Working through the lines below, return each one that holds "também".

=-=-=-=-=

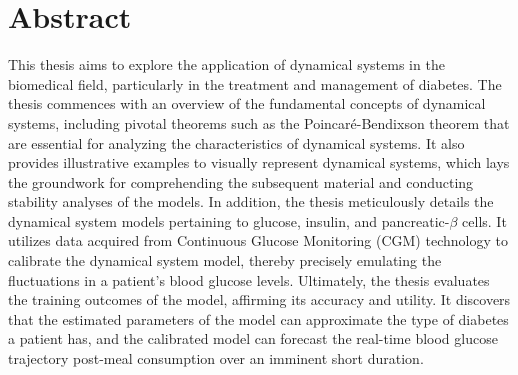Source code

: \chapter*{Abstract}%

This thesis aims to explore the application of dynamical systems in the biomedical field, particularly in the treatment and management of diabetes.  The thesis commences with an overview of the fundamental concepts of dynamical systems, including pivotal theorems such as the Poincaré-Bendixson theorem that are essential for analyzing the characteristics of dynamical systems. It also provides illustrative examples to visually represent dynamical systems, which lays the groundwork for comprehending the subsequent material and conducting stability analyses of the models. In addition, the thesis meticulously details the dynamical system models pertaining to glucose, insulin, and pancreatic-$\beta$
cells. It utilizes data acquired from Continuous Glucose Monitoring (CGM) technology to calibrate the dynamical system model, thereby precisely emulating the fluctuations in a patient's blood glucose levels. Ultimately, the thesis evaluates the training outcomes of the model, affirming its accuracy and utility. It discovers that the estimated parameters of the model can approximate the type of diabetes a patient has, and the calibrated model can forecast the real-time blood glucose trajectory post-meal consumption over an imminent short duration.

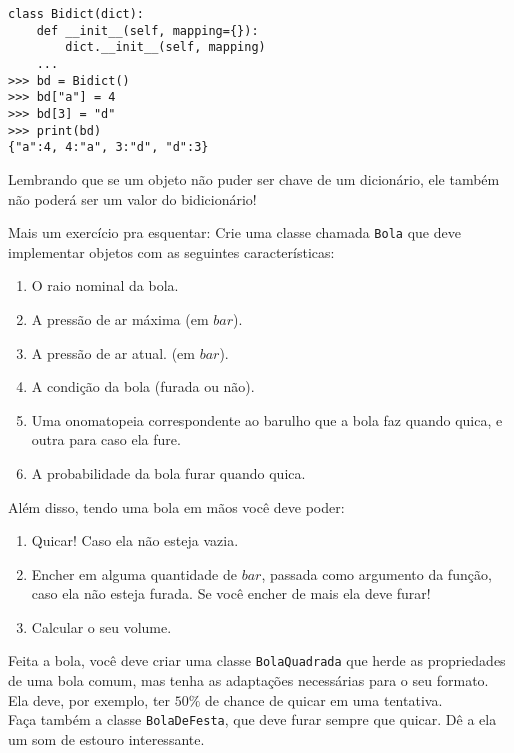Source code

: \documentclass[12pt]{article}
\begin{document}
\begin{lstlisting}
class Bidict(dict):
    def __init__(self, mapping={}):
        dict.__init__(self, mapping)
    ...
>>> bd = Bidict()
>>> bd["a"] = 4
>>> bd[3] = "d"
>>> print(bd)
{"a":4, 4:"a", 3:"d", "d":3}
\end{lstlisting}

	Lembrando que se um objeto não puder ser chave de um dicionário, ele também não poderá ser um valor do bidicionário!
	
	
	Mais um exercício pra esquentar: Crie uma classe chamada \texttt{Bola} que deve implementar objetos com as seguintes características:
	
	\begin{enumerate}
		\item O raio nominal da bola.
		\item A pressão de ar máxima (em $bar$).
		\item A pressão de ar atual. (em $bar$).
		\item A condição da bola (furada ou não).
		\item Uma onomatopeia correspondente ao barulho que a bola faz quando quica, e outra para caso ela fure.
		\item A probabilidade da bola furar quando quica.
	\end{enumerate}
	
	Além disso, tendo uma bola em mãos você deve poder:
	
	\begin{enumerate}
		\item Quicar! Caso ela não esteja vazia.
		\item Encher em alguma quantidade de $bar$, passada como argumento da função, caso ela não esteja furada. Se você encher de mais ela deve furar!
		\item Calcular o seu volume.
	\end{enumerate}
	
	Feita a bola, você deve criar uma classe \texttt{BolaQuadrada} que herde as propriedades de uma bola comum, mas tenha as adaptações necessárias para o seu formato. Ela deve, por exemplo, ter $50\%$ de chance de quicar em uma tentativa.\\
	
	Faça também a classe \texttt{BolaDeFesta}, que deve furar sempre que quicar. Dê a ela um som de estouro interessante.
	
\end{document}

=-=-=-=-=

◆ Response to the exercise ◆
	Lembrando que se um objeto não puder ser chave de um dicionário, ele também não poderá ser um valor do bidicionário!
	Faça também a classe \texttt{BolaDeFesta}, que deve furar sempre que quicar. Dê a ela um som de estouro interessante.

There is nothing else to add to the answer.